Let's defer to Van Gogh, himself, on this: "What am I in the eyes of most people - a nonentity, an eccentric, or an unpleasant person - somebody who has no position in society and will never have; in short, the lowest of the low."

Who knows what choices Van Gogh would make today? Maybe he would choose not to lead a tortured life. Maybe he would choose to stay on meds. Maybe he would choose not to paint. That's the point, he could choose. He would have choices.

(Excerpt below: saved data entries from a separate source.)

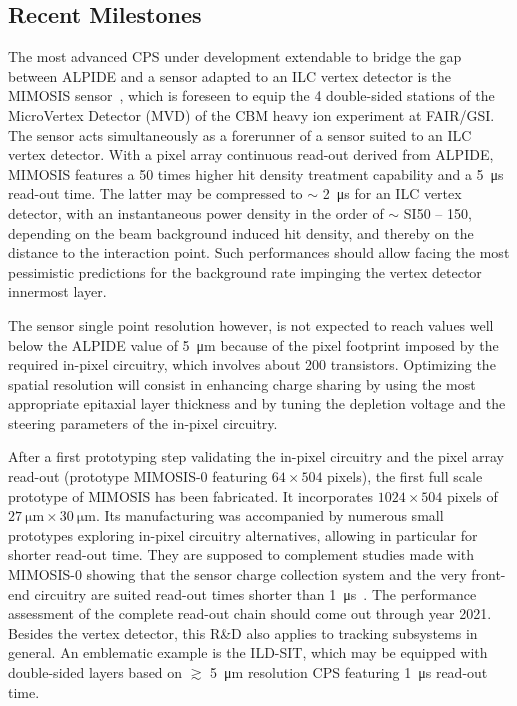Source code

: \subsection{Recent Milestones}
The most advanced CPS under development extendable to bridge the 
gap between ALPIDE and a sensor adapted to an ILC vertex detector 
is the MIMOSIS sensor~\cite{Morel:mimosis}, which is foreseen to 
equip the 4 double-sided stations of the MicroVertex Detector (MVD) 
of the CBM heavy ion experiment at FAIR/GSI. The sensor acts 
simultaneously as a forerunner of a sensor suited to an ILC vertex 
detector. With a pixel array continuous read-out derived from ALPIDE, 
MIMOSIS features a 50 times higher hit density treatment capability 
and a \SI{5}{\micro\second} read-out time. The latter may be compressed to 
$\sim$ \SI{2}{\micro\second} for an ILC vertex detector, with an instantaneous 
power density in the order of $\sim$ SI{50 -- 150}{\mili\watt\per\centimeter\squared}, depending 
on the beam background induced hit density, and thereby on the 
distance to the interaction point. Such performances should allow 
facing the most pessimistic predictions for the background rate 
impinging the vertex detector innermost layer. 

The sensor single point resolution however, is not expected to reach
values well below the ALPIDE value of \SI{5}{\micro\meter} because of the pixel 
footprint imposed by the required in-pixel circuitry, which involves 
about 200 transistors. Optimizing the spatial resolution will consist 
in enhancing charge sharing by using the most appropriate epitaxial 
layer thickness and by tuning the depletion voltage and the steering 
parameters of the in-pixel circuitry. 

After a first prototyping step validating the in-pixel circuitry and the 
pixel array read-out (prototype MIMOSIS-0 featuring $64 \times 504$ pixels), 
the first full scale prototype of MIMOSIS has been fabricated. It 
incorporates $1024 \times 504$ pixels of $\SI{27}{\micro\meter} \times \SI{30}{\micro\meter}$. Its manufacturing 
was accompanied by numerous small prototypes exploring in-pixel circuitry alternatives, allowing in particular for shorter read-out time. They 
are supposed to complement studies made with MIMOSIS-0 showing that the 
sensor charge collection system and the very front-end circuitry are 
suited read-out times shorter than \SI{1}{\micro\second}~\cite{DEVEAUX2020162653}. 
The performance assessment of the complete read-out chain should come 
out through year 2021. Besides the vertex detector, this R\&D also 
applies to tracking subsystems in general. An emblematic example is 
the ILD-SIT, which may be equipped with double-sided layers based on 
$\gtrsim$ \SI{5}{\micro\meter} resolution CPS featuring \SI{1}{\micro\second} read-out time.

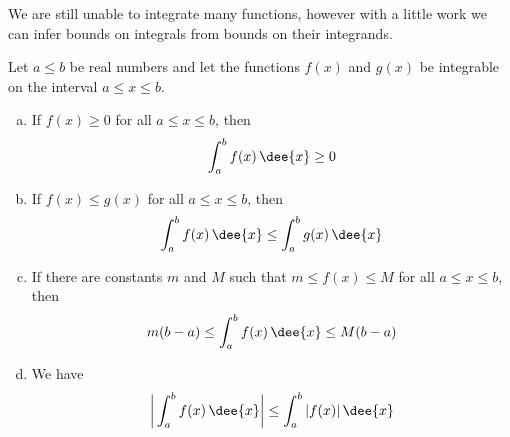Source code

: We are still unable to integrate many functions, however with a little work we
can infer bounds on integrals from bounds on their integrands.
\begin{theorem}\label{thm:INTineq}
Let $a\le b$  be real numbers and let the functions $f(x)$ and $g(x)$
be integrable on the interval $a\le x\le b$.
\begin{enumerate}[(a)]
\item If $f(x)\ge 0$ for all $a\le x\le b$, then
\begin{align*}
\int_a^b f(x)\,\dee{x} \ge 0
\end{align*}
\item If $f(x)\le g(x)$ for all $a\le x\le b$, then
\begin{align*}
\int_a^b f(x)\,\dee{x} \le \int_a^b g(x)\,\dee{x}
\end{align*}
\item If there are constants $m$ and $M$ such that  $m\le f(x)\le M$
for all $a\le x\le b$, then
\begin{align*}
m(b-a)\le \int_a^b f(x)\,\dee{x} \le M(b-a)
\end{align*}
\item We have
\begin{align*}
\bigg|\int_a^b f(x)\,\dee{x}\bigg|\le \int_a^b |f(x)|\,\dee{x}
\end{align*}
\end{enumerate}
\end{theorem}

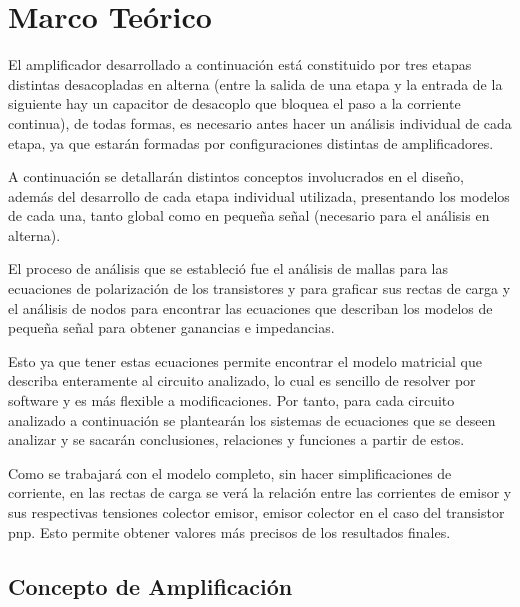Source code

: \section{Marco Teórico}

El amplificador desarrollado a continuación está constituido por tres etapas distintas desacopladas en alterna (entre la salida de una etapa y la entrada de la siguiente hay un capacitor de desacoplo que bloquea el paso a la corriente continua), de todas formas, es necesario antes hacer un análisis individual de cada etapa, ya que estarán formadas por configuraciones distintas de amplificadores.

A continuación se detallarán distintos conceptos involucrados en el diseño, además del desarrollo de cada etapa individual utilizada, presentando los modelos de cada una, tanto global como en pequeña señal (necesario para el análisis en alterna).

El proceso de análisis que se estableció fue el análisis de mallas para las ecuaciones de polarización de los transistores y para graficar sus rectas de carga y el análisis de nodos para encontrar las ecuaciones que describan los modelos de pequeña señal para obtener ganancias e impedancias.

Esto ya que tener estas ecuaciones permite encontrar el modelo matricial que describa enteramente al circuito analizado, lo cual es sencillo de resolver por software y es más flexible a modificaciones. Por tanto, para cada circuito analizado a continuación se plantearán los sistemas de ecuaciones que se deseen analizar y se sacarán conclusiones, relaciones y funciones a partir de estos.

Como se trabajará con el modelo completo, sin hacer simplificaciones de corriente, en las rectas de carga se verá la relación entre las corrientes de emisor y sus respectivas tensiones colector emisor, emisor colector en el caso del transistor pnp. Esto permite obtener valores más precisos de los resultados finales.

\subsection{Concepto de Amplificación}

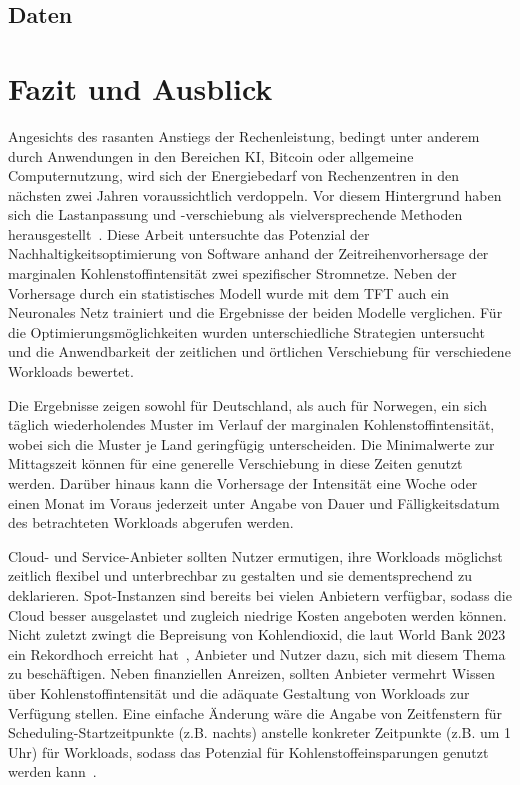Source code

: \section{Daten}
\chapter{Fazit und Ausblick}\label{CAP:resumee}
Angesichts des rasanten Anstiegs der Rechenleistung, bedingt unter anderem durch Anwendungen in den Bereichen \ac{KI}, Bitcoin oder allgemeine Computernutzung, wird sich der Energiebedarf von Rechenzentren in den nächsten zwei Jahren voraussichtlich verdoppeln.
Vor diesem Hintergrund haben sich die Lastanpassung und -verschiebung als vielversprechende Methoden herausgestellt~\cite{WattTime.12.3.2024}.
Diese Arbeit untersuchte das Potenzial der Nachhaltigkeitsoptimierung von Software anhand der Zeitreihenvorhersage der marginalen Kohlenstoffintensität zwei spezifischer Stromnetze.
Neben der Vorhersage durch ein statistisches Modell wurde mit dem \ac{TFT} auch ein Neuronales Netz trainiert und die Ergebnisse der beiden Modelle verglichen.
Für die Optimierungsmöglichkeiten wurden unterschiedliche Strategien untersucht und die Anwendbarkeit der zeitlichen und örtlichen Verschiebung für verschiedene Workloads bewertet.

Die Ergebnisse zeigen sowohl für Deutschland, als auch für Norwegen, ein sich täglich wiederholendes Muster im Verlauf der marginalen Kohlenstoffintensität, wobei sich die Muster je Land geringfügig unterscheiden.
Die Minimalwerte zur Mittagszeit können für eine generelle Verschiebung in diese Zeiten genutzt werden.
Darüber hinaus kann die Vorhersage der Intensität eine Woche oder einen Monat im Voraus jederzeit unter Angabe von Dauer und Fälligkeitsdatum des betrachteten Workloads abgerufen werden.

Cloud- und Service-Anbieter sollten Nutzer ermutigen, ihre Workloads möglichst zeitlich flexibel und unterbrechbar zu gestalten und sie dementsprechend zu deklarieren.
Spot-Instanzen sind bereits bei vielen Anbietern verfügbar, sodass die Cloud besser ausgelastet und zugleich niedrige Kosten angeboten werden können.
Nicht zuletzt zwingt die Bepreisung von Kohlendioxid, die laut World Bank 2023 ein Rekordhoch erreicht hat~\cite{WorldBank.2023}, Anbieter und Nutzer dazu, sich mit diesem Thema zu beschäftigen.
Neben finanziellen Anreizen, sollten Anbieter vermehrt Wissen über Kohlenstoffintensität und die adäquate Gestaltung von Workloads zur Verfügung stellen.
Eine einfache Änderung wäre die Angabe von Zeitfenstern für Scheduling-Startzeitpunkte (z.B. nachts) anstelle konkreter Zeitpunkte (z.B. um 1 Uhr) für Workloads, sodass das Potenzial für Kohlenstoffeinsparungen genutzt werden kann~\cite{Wiesner.2021}.

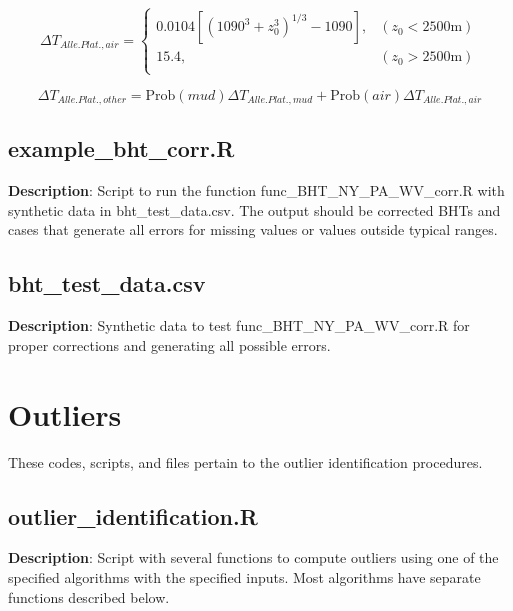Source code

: \documentclass[12pt,a4paper]{article}
\begin{document}
\begin{equation} \label{AP_air}
{\Delta T}_{Alle. Plat., air} =  \left\{
\begin{array}{ll}
0.0104\left[ \left(1090^3 + z_0^3\right)^{1/3} -1090 \right],	& (z_0 < 2500 \mathrm{m})\\
15.4,  & (z_0 > 2500\mathrm{m})\\
\end{array} \right .
\end{equation}

\begin{equation} \label{AP_oth}
{\Delta T}_{Alle. Plat., other} = \mathrm{Prob}(mud) {\Delta T}_{Alle. Plat., mud} + \mathrm{Prob}(air){\Delta T}_{Alle. Plat., air}
\end{equation}


\subsection*{\textsf{example\_bht\_corr.R}}

\textbf{Description}: Script to run the function \textsf{func\_BHT\_NY\_PA\_WV\_corr.R} with synthetic data in \textsf{bht\_test\_data.csv}. The output should be corrected BHTs and cases that generate all errors for missing values or values outside typical ranges.

\subsection*{\textsf{bht\_test\_data.csv}}

\textbf{Description}: Synthetic data to test \textsf{func\_BHT\_NY\_PA\_WV\_corr.R} for proper corrections and generating all possible errors.

\newpage

\section*{Outliers}
These codes, scripts, and files pertain to the outlier identification procedures.

\subsection*{\textsf{outlier\_identification.R}}

\textbf{Description}: Script with several functions to compute outliers using one of the specified algorithms with the specified inputs. Most algorithms have separate functions described below.
\end{document}
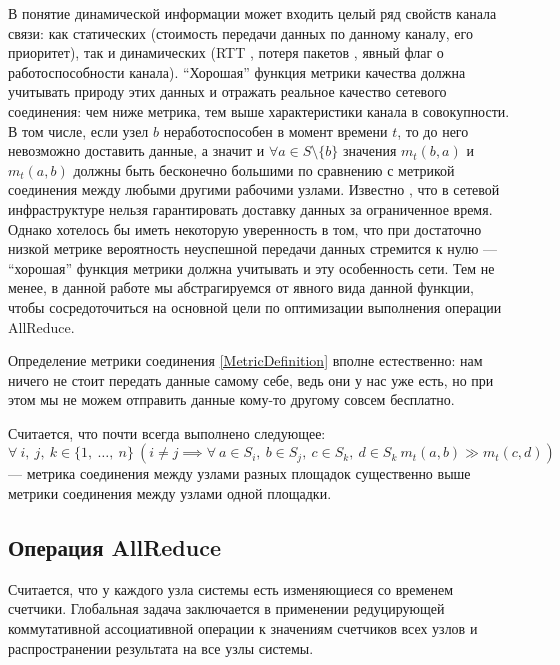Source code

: \begin{remark}
\label{MetricPhysicalMeaning}
    В понятие динамической информации может входить целый ряд свойств канала связи: как статических (стоимость передачи данных по данному каналу, его приоритет), так и динамических (RTT \cite{definition:round-trip_delay_time}, потеря пакетов \cite{RFC1242}, явный флаг о работоспособности канала). \enquote{Хорошая} функция метрики качества должна учитывать природу этих данных и отражать реальное качество сетевого соединения: чем ниже метрика, тем выше характеристики канала в совокупности. В том числе, если узел $b$ неработоспособен в момент времени $t$, то до него невозможно доставить данные, а значит и $\forall a \in S \setminus \{ b \}$ значения $m_t(b, a)$ и $m_t(a, b)$ должны быть бесконечно большими по сравнению с метрикой соединения между любыми другими рабочими узлами. Известно \cite{networking:best-effort-service}, что в сетевой инфраструктуре нельзя гарантировать доставку данных за ограниченное время. Однако хотелось бы иметь некоторую уверенность в том, что при достаточно низкой метрике вероятность неуспешной передачи данных стремится к нулю --- \enquote{хорошая} функция метрики должна учитывать и эту особенность сети. Тем не менее, в данной работе мы абстрагируемся от явного вида данной функции, чтобы сосредоточиться на основной цели по оптимизации выполнения операции AllReduce.
\end{remark}

Определение метрики соединения \ref{MetricDefinition} вполне естественно: нам ничего не стоит передать данные самому себе, ведь они у нас уже есть, но при этом мы не можем отправить данные кому-то другому совсем бесплатно.

\begin{remark}
\label{MetricEmpiricalRule}
    Считается, что почти всегда выполнено следующее: 
    \[
        \forall\ i,\ j,\ k \in \{1,\ \ldots,\ n\}\ ( i \neq j \implies \forall\ a \in S_i,\ b \in S_j,\ c \in S_k,\ d \in S_k\ m_t(a, b) \gg m_t(c, d))
    \] --- метрика соединения между узлами разных площадок существенно выше метрики соединения между узлами одной площадки.
\end{remark}

\subsection{Операция AllReduce}

Считается, что у каждого узла системы есть изменяющиеся со временем счетчики. Глобальная задача заключается в применении редуцирующей коммутативной ассоциативной операции к значениям счетчиков всех узлов и распространении результата на все узлы системы.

I really don't want to pick on Stan, and I would really rather be writing about other things, but this sort of thing is all too typical of the commentary on the blogosphere. The only reason I found this piece was because it came up near the top under a Google Blog search that day.

This is the new democracy of web 2.0. Anyone who takes five minutes to set up a Blogger account can get the same attention as Kay Jamison.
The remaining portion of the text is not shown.